Risk management theory tends to break down risks at two levels. At the detailed level, there are unforeseen events or circumstances that can disrupt a particular outcome or sub-project. Above this, there are broader risks to important stakeholder objectives that can arise from combinations of unforeseen events.

In the case of infrastructure, different types of risk and different levels of risk are often deeply interconnected. As a simple example, a quality risk on one project can be magnified into significant budget or even safety risks over the lifetime of the asset.

Because everything is so connected, risk management has to involve the entire supply chain if it is to be effective.  Within a framework of clear accountabilities there needs to be the following:

  • Common risk management processes at all levels
  • Open sharing of information
  • Allocation of individual risks to whoever is best placed to manage them
  • Common ownership of business objectives and outcomes

Active management

Formal reviews and updating of risk registers are clearly essential. But active risk management demands more. There has to be an awareness of low and high level risks within each project team. KPIs have to incorporate specific measures linked to relevant project and business risks.

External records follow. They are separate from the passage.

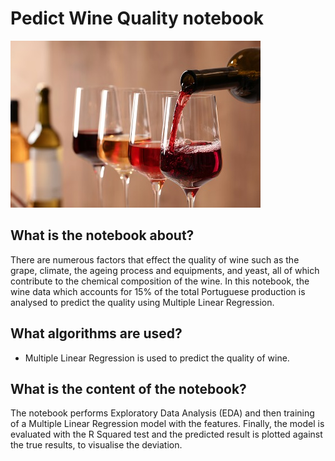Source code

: # Pedict Wine Quality notebook

![Wine](_images/wine-image-0.jpg)

## What is the notebook about?
There are numerous factors that effect the quality of wine such as the grape, climate, the ageing process and equipments, and yeast, all of which contribute to the chemical composition of the wine. In this notebook, the wine data which accounts for 15% of the total Portuguese production is analysed to predict the quality using Multiple Linear Regression.

## What algorithms are used?
* Multiple Linear Regression is used to predict the quality of wine.

## What is the content of the notebook?
The notebook performs Exploratory Data Analysis (EDA) and then training of a Multiple Linear Regression model with the features. Finally, the model is evaluated with the R Squared test and the predicted result is plotted against the true results, to visualise the deviation.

Assembling a robust risk management structure isn’t easy. It involves culture as well as competence.

Osborne has invested significantly in the risk management skills of our project managers and teams. This has given us a consistency of approach and a commitment to openness and information sharing throughout the organisation. We also create and operate our STOP Think! programme, which uses a strategic approach to incorporate practical engagement at all levels of influence to deliver performance improvement and achieve zero harm.

Just as important there is a commitment to using data and evidence when it comes to quantifying risk – steering clear of the perilous rocks of optimism bias. Our managers also fully understand the influence of process maturity in our capacity to predict and quantify risks accurately.

By building a learning culture we are also able to use lessons learned and innovation to improve our understanding of potential risks and their effective mitigation. Beyond this, there is a common culture that never loses sight of our client’s strategic objectives and risks as we plan and execute individual projects.

We firmly believe that top-down approaches don’t work. Our team and our subcontractors are very much part of our healthy quality and risk management culture.